Book Read Free

Let It Come Down

Page 11

by Paul Bowles


  “Well, here we are,” he said with false heartiness, turning to Hadija.

  She smiled as usual and carefully walked to the corner where the leaves covered the stone floor.

  “Good here,” she said, motioning to Dyar. She sat down, her legs akimbo, leaning against the wall of the cave. He had been about to light a cigarette to hide his confusion. Instead, he reached her in three strides, threw himself full length on the crackling leaves and twigs, and reached up to pull her face down to his. She cried out in surprise, lost her balance. Shrieking with laughter, she fell across him heavily. Even as she was still laughing she was deftly unbuttoning his shirt, unfastening the buckle of his belt. He rolled over and held her in a long embrace, expecting to feel her body hold itself rigid for a moment, and then slowly soften in the pleasure of surrender. But things did not happen like that. There was no surrender because there was no resistance. She accepted his embrace, returning his pressure with one arm, while the other went on loosening his garments, attempting to slip them off. He pulled away, sat up.

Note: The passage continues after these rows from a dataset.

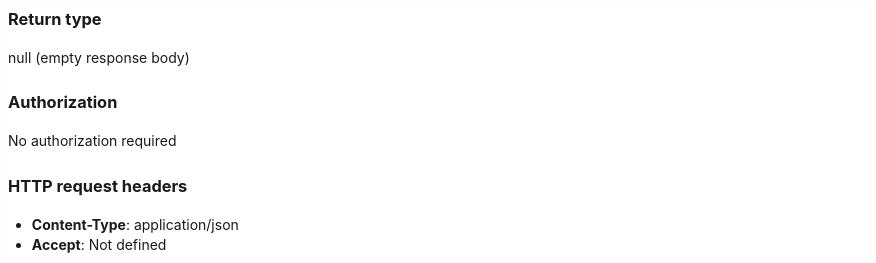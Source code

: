 ### Return type

null (empty response body)

### Authorization

No authorization required

### HTTP request headers

- **Content-Type**: application/json
- **Accept**: Not defined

  “I’ll fix that,” he said, a little grimly, and straightway pulled off the remainder of his clothing.

  “There. How’s that?” His voice sounded unnatural; he was thinking: “If she’s going to act like a whore I’ll damned well treat her like one.”

  “Now, you too,” he said. And using both hands he began to pull her dress off over her head. She uttered a cry and struggled to a sitting position.

  “No! No!”

  He looked at her. It was disconcerting to be sitting there naked in front of this wild-eyed Arab girl pretending to defend her honour.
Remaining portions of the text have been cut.